### ABOUT THIS TASK
Search the data below for the string "when". Extract every line that contains it.

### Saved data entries

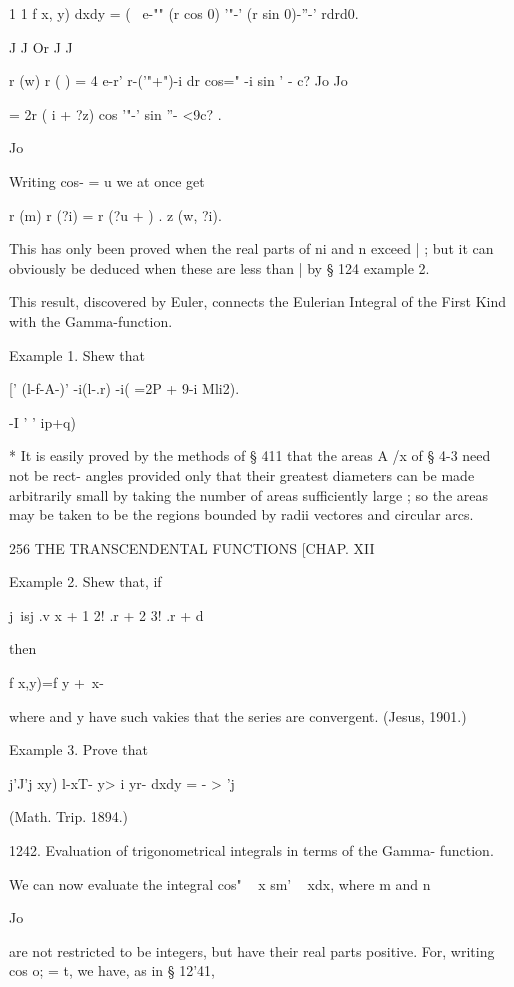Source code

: 1 1 f x, y) dxdy = ( \ e-"" (r cos 0) '"-' (r sin 0)-''-' rdrd0. 

J J Or J J 



r (w) r ( ) = 4 e-r' r-('"+")-i dr cos=" -i sin ' - c?  
Jo Jo 

= 2r ( i + ?z) cos '"-' sin ''-  <9c? . 

Jo 



Writing cos- = u we at once get 

r (m) r (?i) = r (?u +  ) . z  (w, ?i). 

This has only been proved when the real parts of ni and n exceed | ; but 
it can obviously be deduced when these are less than | by § 124 example 2. 

This result, discovered by Euler, connects the Eulerian Integral of the 
First Kind with the Gamma-function. 

Example 1. Shew that 

[' (l-f-A-)' -i(l-.r) -i( =2P + 9-i Mli2). 

  -I '   '  ip+q) 

* It is easily proved by the methods of § 411 that the areas A   /x of § 4-3 need not be rect- 
angles provided only that their greatest diameters can be made arbitrarily small by taking the 
number of areas sufficiently large ; so the areas may be taken to be the regions bounded 
by radii vectores and circular arcs. 



256 THE TRANSCENDENTAL FUNCTIONS [CHAP. XII 

Example 2. Shew that, if 

j\ isj .v   x + 1 2! .r + 2 3! .r + d 

then 

f x,y)=f y + \,x-\ \  

where   and y have such vakies that the series are convergent. (Jesus, 1901.) 

Example 3. Prove that 

j'J'j xy) l-xT- y> i yr- dxdy =  - >  'j 

(Math. Trip. 1894.) 

1242. Evaluation of trigonometrical integrals in terms of the Gamma- 
function. 

We can now evaluate the integral cos" ~  x sm' ~  xdx, where m and n 

Jo 

are not restricted to be integers, but have their real parts positive. 
For, writing cos o; = t, we have, as in § 12'41,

### EXPECTED ANSWER
This has only been proved when the real parts of ni and n exceed | ; but 
it can obviously be deduced when these are less than | by § 124 example 2. 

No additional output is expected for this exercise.